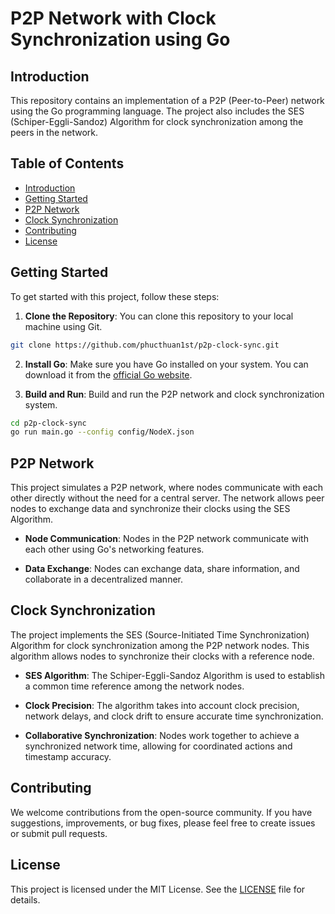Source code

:# P2P Network with Clock Synchronization using Go

## Introduction

This repository contains an implementation of a P2P (Peer-to-Peer) network using the Go programming language. The project also includes the SES (Schiper-Eggli-Sandoz) Algorithm for clock synchronization among the peers in the network.

## Table of Contents

- [Introduction](#introduction)
- [Getting Started](#getting-started)
- [P2P Network](#p2p-network)
- [Clock Synchronization](#clock-synchronization)
- [Contributing](#contributing)
- [License](#license)

## Getting Started

To get started with this project, follow these steps:

1. **Clone the Repository**: You can clone this repository to your local machine using Git.

```bash
git clone https://github.com/phucthuan1st/p2p-clock-sync.git
```

2. **Install Go**: Make sure you have Go installed on your system. You can download it from the [official Go website](https://golang.org/dl/).

3. **Build and Run**: Build and run the P2P network and clock synchronization system.

```bash
cd p2p-clock-sync
go run main.go --config config/NodeX.json
```

## P2P Network

This project simulates a P2P network, where nodes communicate with each other directly without the need for a central server. The network allows peer nodes to exchange data and synchronize their clocks using the SES Algorithm.

- **Node Communication**: Nodes in the P2P network communicate with each other using Go's networking features.

- **Data Exchange**: Nodes can exchange data, share information, and collaborate in a decentralized manner.

## Clock Synchronization

The project implements the SES (Source-Initiated Time Synchronization) Algorithm for clock synchronization among the P2P network nodes. This algorithm allows nodes to synchronize their clocks with a reference node.

- **SES Algorithm**: The Schiper-Eggli-Sandoz Algorithm is used to establish a common time reference among the network nodes.

- **Clock Precision**: The algorithm takes into account clock precision, network delays, and clock drift to ensure accurate time synchronization.

- **Collaborative Synchronization**: Nodes work together to achieve a synchronized network time, allowing for coordinated actions and timestamp accuracy.

## Contributing

We welcome contributions from the open-source community. If you have suggestions, improvements, or bug fixes, please feel free to create issues or submit pull requests.

## License

This project is licensed under the MIT License. See the [LICENSE](LICENSE) file for details.
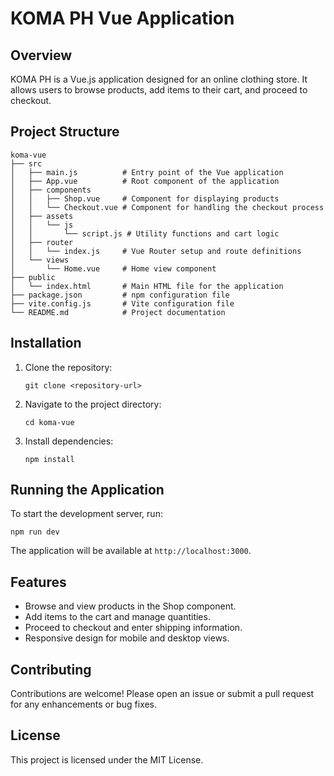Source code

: # KOMA PH Vue Application

## Overview
KOMA PH is a Vue.js application designed for an online clothing store. It allows users to browse products, add items to their cart, and proceed to checkout.

## Project Structure
```
koma-vue
├── src
│   ├── main.js          # Entry point of the Vue application
│   ├── App.vue          # Root component of the application
│   ├── components
│   │   ├── Shop.vue     # Component for displaying products
│   │   └── Checkout.vue # Component for handling the checkout process
│   ├── assets
│   │   └── js
│   │       └── script.js # Utility functions and cart logic
│   ├── router
│   │   └── index.js     # Vue Router setup and route definitions
│   └── views
│       └── Home.vue     # Home view component
├── public
│   └── index.html       # Main HTML file for the application
├── package.json         # npm configuration file
├── vite.config.js       # Vite configuration file
└── README.md            # Project documentation
```

## Installation
1. Clone the repository:
   ```
   git clone <repository-url>
   ```
2. Navigate to the project directory:
   ```
   cd koma-vue
   ```
3. Install dependencies:
   ```
   npm install
   ```

## Running the Application
To start the development server, run:
```
npm run dev
```
The application will be available at `http://localhost:3000`.

## Features
- Browse and view products in the Shop component.
- Add items to the cart and manage quantities.
- Proceed to checkout and enter shipping information.
- Responsive design for mobile and desktop views.

## Contributing
Contributions are welcome! Please open an issue or submit a pull request for any enhancements or bug fixes.

## License
This project is licensed under the MIT License.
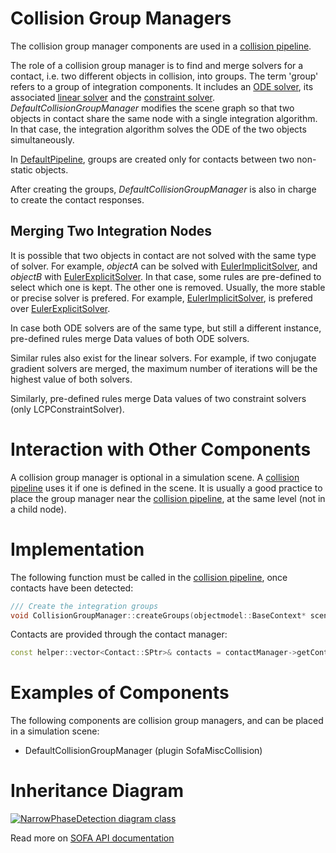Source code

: Collision Group Managers
========================

The collision group manager components are used in a [collision pipeline](../10_Pipelines/10_CollisionPipeline.md).

The role of a collision group manager is to find and merge solvers for a contact, i.e. two different objects in collision, into groups.
The term 'group' refers to a group of integration components.
It includes an [ODE solver](../../../20_Simulation_Principles/40_System_Resolution/10_Integration_Scheme.md), its associated [linear solver](../../../20_Simulation_Principles/40_System_Resolution/20_Linear_Solver.md) and the [constraint solver](../../../20_Simulation_Principles/60_Constraint/20_Lagrange_Constraint.md).
_DefaultCollisionGroupManager_ modifies the scene graph so that two objects in contact share the same node with a single integration algorithm.
In that case, the integration algorithm solves the ODE of the two objects simultaneously.

In [DefaultPipeline](../10_Pipelines/20_DefaultPipeline.md), groups are created only for contacts between two non-static objects.

After creating the groups, _DefaultCollisionGroupManager_ is also in charge to create the contact responses. 

## Merging Two Integration Nodes

It is possible that two objects in contact are not solved with the same type of solver.
For example, _objectA_ can be solved with [EulerImplicitSolver](../../40_IntegrationSchemes/20_EulerImplicitSolver.md), and _objectB_ with [EulerExplicitSolver](../../40_IntegrationSchemes/10_EulerExplicitSolver.md).
In that case, some rules are pre-defined to select which one is kept.
The other one is removed.
Usually, the more stable or precise solver is prefered.
For example, [EulerImplicitSolver](../../40_IntegrationSchemes/20_EulerImplicitSolver.md), is prefered over [EulerExplicitSolver](../../40_IntegrationSchemes/10_EulerExplicitSolver.md).

In case both ODE solvers are of the same type, but still a different instance, pre-defined rules merge Data values of both ODE solvers.

Similar rules also exist for the linear solvers.
For example, if two conjugate gradient solvers are merged, the maximum number of iterations will be the highest value of both solvers.

Similarly, pre-defined rules merge Data values of two constraint solvers (only LCPConstraintSolver).

Interaction with Other Components
==============

A collision group manager is optional in a simulation scene.
A [collision pipeline](../10_Pipelines/10_CollisionPipeline.md) uses it if one is defined in the scene.
It is usually a good practice to place the group manager near the [collision pipeline](../10_Pipelines/10_CollisionPipeline.md), at the same level (not in a child node).

Implementation
==============

The following function must be called in the [collision pipeline](../10_Pipelines/10_CollisionPipeline.md), once contacts have been detected:
```cpp
/// Create the integration groups
void CollisionGroupManager::createGroups(objectmodel::BaseContext* scene, const sofa::helper::vector<Contact::SPtr>& contacts)
```

Contacts are provided through the contact manager:
```cpp
const helper::vector<Contact::SPtr>& contacts = contactManager->getContacts();
```

Examples of Components
======================

The following components are collision group managers, and can be placed in a simulation scene:
- DefaultCollisionGroupManager (plugin SofaMiscCollision)

Inheritance Diagram
===================

<a href="https://www.sofa-framework.org/api/master/sofa/html/classsofa_1_1core_1_1collision_1_1_collision_group_manager.html">
<img src="https://www.sofa-framework.org/api/master/sofa/html/classsofa_1_1core_1_1collision_1_1_collision_group_manager__inherit__graph.png" title="NarrowPhaseDetection diagram class"/>
</a>

Read more on [SOFA API documentation](https://www.sofa-framework.org/api/master/sofa/html/classsofa_1_1core_1_1collision_1_1_collision_group_manager.html)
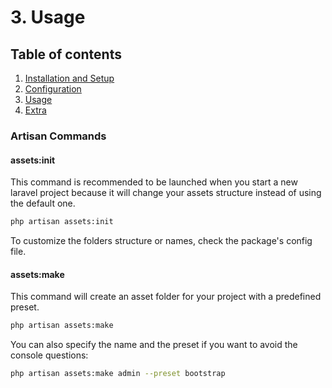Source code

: # 3. Usage

## Table of contents

  1. [Installation and Setup](1-Installation-and-Setup.md)
  2. [Configuration](2-Configuration.md)
  3. [Usage](3-Usage.md)
  4. [Extra](4-Extra.md)

### Artisan Commands

#### assets:init

This command is recommended to be launched when you start a new laravel project because it will change your assets structure instead of using the default one.

```bash
php artisan assets:init
```

To customize the folders structure or names, check the package's config file.

#### assets:make

This command will create an asset folder for your project with a predefined preset.

```bash
php artisan assets:make
```

You can also specify the name and the preset if you want to avoid the console questions:

```bash
php artisan assets:make admin --preset bootstrap
```
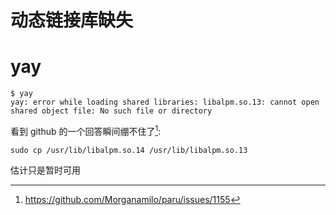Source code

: # 动态链接库缺失

# yay

```
$ yay
yay: error while loading shared libraries: libalpm.so.13: cannot open shared object file: No such file or directory

```

看到 github 的一个回答瞬间绷不住了[^yay0]:

```shell
sudo cp /usr/lib/libalpm.so.14 /usr/lib/libalpm.so.13
```

估计只是暂时可用

[^yay0]: https://github.com/Morganamilo/paru/issues/1155

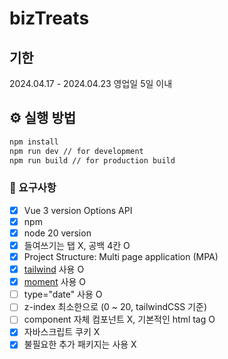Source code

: # bizTreats

## 기한

2024.04.17 - 2024.04.23 영업일 5일 이내

## ⚙️ 실행 방법

```cmd
npm install
npm run dev // for development
npm run build // for production build
```

### 🚧 요구사항

- [X] Vue 3 version Options API
- [X] npm
- [X] node 20 version
- [X] 들여쓰기는 탭 X, 공백 4칸 O
- [X] Project Structure: Multi page application (MPA)
- [X] [tailwind](https://tailwindcss.com/docs/installation) 사용 O
- [X] [moment](https://momentjs.com/) 사용 O
- [ ] type="date" 사용 O
- [ ] z-index 최소한으로 (0 ~ 20, tailwindCSS 기준)
- [ ] component 자체 컴포넌트 X, 기본적인 html tag O
- [X] 자바스크립트 쿠키 X
- [X] 불필요한 추가 패키지는 사용 X
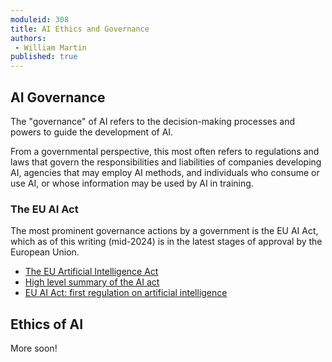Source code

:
 ```yaml
---
moduleid: 308
title: AI Ethics and Governance
authors:
 - William Martin
published: true
---
```


## AI Governance

The "governance" of AI refers to the decision-making processes and powers to guide the 
development of AI.

From a governmental perspective, this most often refers to regulations and laws that govern the
responsibilities and liabilities of companies developing AI, agencies that may employ AI methods,
and individuals who consume or use AI, or whose information may be used by AI in training.

### The EU AI Act

The most prominent governance actions by a government is the EU AI Act, which as of this 
writing (mid-2024) is in the latest stages of approval by the European Union.

- [The EU Artificial Intelligence Act](https://artificialintelligenceact.eu/)
- [High level summary of the AI act](https://artificialintelligenceact.eu/high-level-summary/)
- [EU AI Act: first regulation on artificial intelligence](https://www.europarl.europa.eu/topics/en/article/20230601STO93804/eu-ai-act-first-regulation-on-artificial-intelligence)

## Ethics of AI

More soon!

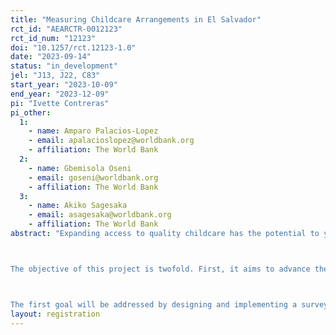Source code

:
 ```yaml
---
title: "Measuring Childcare Arrangements in El Salvador"
rct_id: "AEARCTR-0012123"
rct_id_num: "12123"
doi: "10.1257/rct.12123-1.0"
date: "2023-09-14"
status: "in_development"
jel: "J13, J22, C83"
start_year: "2023-10-09"
end_year: "2023-12-09"
pi: "Ivette Contreras"
pi_other:
  1:
    - name: Amparo Palacios-Lopez
    - email: apalacioslopez@worldbank.org
    - affiliation: The World Bank
  2:
    - name: Gbemisola Oseni
    - email: goseni@worldbank.org
    - affiliation: The World Bank
  3:
    - name: Akiko Sagesaka
    - email: asagesaka@worldbank.org
    - affiliation: The World Bank
abstract: "Expanding access to quality childcare has the potential to yield multi-generational impacts by improving parents’ economic empowerment, child outcomes, family welfare, business productivity and overall economic growth. However, there is very limited data on childcare available and guidelines on how to collect it across low- and middle-income countries, particu¬larly for children below age 3, and this limits the possible assessment of access of childcare services in developing countries. 

The objective of this project is twofold. First, it aims to advance the understanding of how to obtain better measures of childcare arrangements in developing countries using household surveys, including those informal childcare arrangements that can be overlooked but are crucial to families. Second, it will explore parents’ preferences on childcare services’ attributes. 

The first goal will be addressed by designing and implementing a survey experiment to compare different methods to collect information on household surveys. The evidence on parents’ preferences on childcare services attributes will be obtained from a discrete choice experiment inspired in Datta (2019)."
layout: registration
---
```


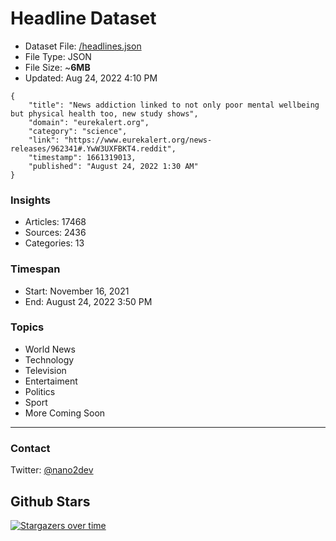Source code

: # Headline Dataset

- Dataset File: [/headlines.json](https://raw.githubusercontent.com/fwd/news/master/headlines.json) 
- File Type: JSON
- File Size: ~**6MB**
- Updated: Aug 24, 2022 4:10 PM

```
{
    "title": "News addiction linked to not only poor mental wellbeing but physical health too, new study shows",
    "domain": "eurekalert.org",
    "category": "science",
    "link": "https://www.eurekalert.org/news-releases/962341#.YwW3UXFBKT4.reddit",
    "timestamp": 1661319013,
    "published": "August 24, 2022 1:30 AM"
}
```

### Insights

- Articles: 17468
- Sources: 2436
- Categories: 13

### Timespan

- Start: November 16, 2021
- End: August 24, 2022 3:50 PM

### Topics

- World News
- Technology
- Television
- Entertaiment
- Politics
- Sport
- More Coming Soon

---

### Contact 

Twitter: [@nano2dev](https://twitter.com/nano2dev)

## Github Stars

[![Stargazers over time](https://starchart.cc/fwd/news.svg)](https://starchart.cc/fwd/news)
	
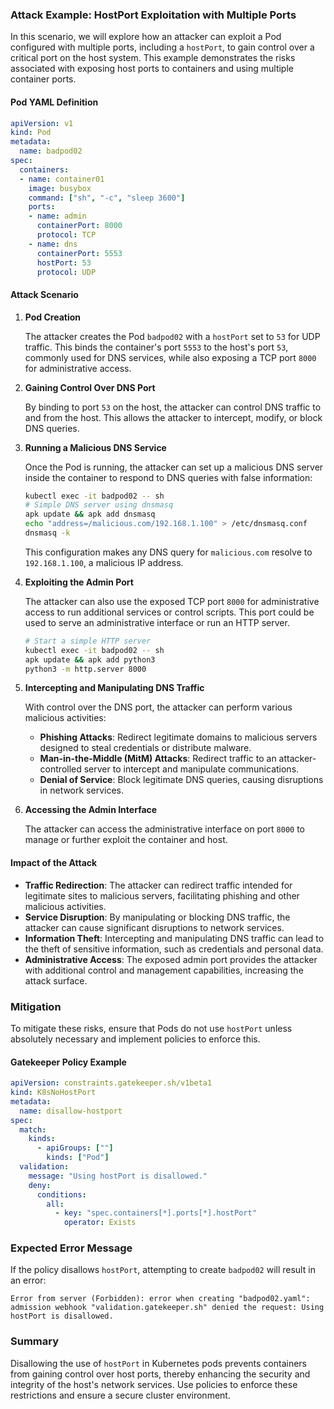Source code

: ### Attack Example: HostPort Exploitation with Multiple Ports

In this scenario, we will explore how an attacker can exploit a Pod configured with multiple ports, including a `hostPort`, to gain control over a critical port on the host system. This example demonstrates the risks associated with exposing host ports to containers and using multiple container ports.

#### Pod YAML Definition

```yaml
apiVersion: v1
kind: Pod
metadata:
  name: badpod02
spec:
  containers:
  - name: container01
    image: busybox
    command: ["sh", "-c", "sleep 3600"]
    ports:
    - name: admin
      containerPort: 8000
      protocol: TCP
    - name: dns
      containerPort: 5553
      hostPort: 53
      protocol: UDP
```

#### Attack Scenario

1. **Pod Creation**

   The attacker creates the Pod `badpod02` with a `hostPort` set to `53` for UDP traffic. This binds the container's port `5553` to the host's port `53`, commonly used for DNS services, while also exposing a TCP port `8000` for administrative access.

2. **Gaining Control Over DNS Port**

   By binding to port `53` on the host, the attacker can control DNS traffic to and from the host. This allows the attacker to intercept, modify, or block DNS queries.

3. **Running a Malicious DNS Service**

   Once the Pod is running, the attacker can set up a malicious DNS server inside the container to respond to DNS queries with false information:

   ```sh
   kubectl exec -it badpod02 -- sh
   # Simple DNS server using dnsmasq
   apk update && apk add dnsmasq
   echo "address=/malicious.com/192.168.1.100" > /etc/dnsmasq.conf
   dnsmasq -k
   ```

   This configuration makes any DNS query for `malicious.com` resolve to `192.168.1.100`, a malicious IP address.

4. **Exploiting the Admin Port**

   The attacker can also use the exposed TCP port `8000` for administrative access to run additional services or control scripts. This port could be used to serve an administrative interface or run an HTTP server.

   ```sh
   # Start a simple HTTP server
   kubectl exec -it badpod02 -- sh
   apk update && apk add python3
   python3 -m http.server 8000
   ```

5. **Intercepting and Manipulating DNS Traffic**

   With control over the DNS port, the attacker can perform various malicious activities:

   - **Phishing Attacks**: Redirect legitimate domains to malicious servers designed to steal credentials or distribute malware.
   - **Man-in-the-Middle (MitM) Attacks**: Redirect traffic to an attacker-controlled server to intercept and manipulate communications.
   - **Denial of Service**: Block legitimate DNS queries, causing disruptions in network services.

6. **Accessing the Admin Interface**

   The attacker can access the administrative interface on port `8000` to manage or further exploit the container and host.

#### Impact of the Attack

- **Traffic Redirection**: The attacker can redirect traffic intended for legitimate sites to malicious servers, facilitating phishing and other malicious activities.
- **Service Disruption**: By manipulating or blocking DNS traffic, the attacker can cause significant disruptions to network services.
- **Information Theft**: Intercepting and manipulating DNS traffic can lead to the theft of sensitive information, such as credentials and personal data.
- **Administrative Access**: The exposed admin port provides the attacker with additional control and management capabilities, increasing the attack surface.

### Mitigation

To mitigate these risks, ensure that Pods do not use `hostPort` unless absolutely necessary and implement policies to enforce this.

#### Gatekeeper Policy Example

```yaml
apiVersion: constraints.gatekeeper.sh/v1beta1
kind: K8sNoHostPort
metadata:
  name: disallow-hostport
spec:
  match:
    kinds:
      - apiGroups: [""]
        kinds: ["Pod"]
  validation:
    message: "Using hostPort is disallowed."
    deny:
      conditions:
        all:
          - key: "spec.containers[*].ports[*].hostPort"
            operator: Exists
```

### Expected Error Message

If the policy disallows `hostPort`, attempting to create `badpod02` will result in an error:

```
Error from server (Forbidden): error when creating "badpod02.yaml": admission webhook "validation.gatekeeper.sh" denied the request: Using hostPort is disallowed.
```

### Summary

Disallowing the use of `hostPort` in Kubernetes pods prevents containers from gaining control over host ports, thereby enhancing the security and integrity of the host's network services. Use policies to enforce these restrictions and ensure a secure cluster environment.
****
— Task brief —
Pictures stay out; output the lines from the top of the listing above through the line containing "## Introduction", exactly as they stand.

— Answer below —
Source code

:# P2P Network with Clock Synchronization using Go

## Introduction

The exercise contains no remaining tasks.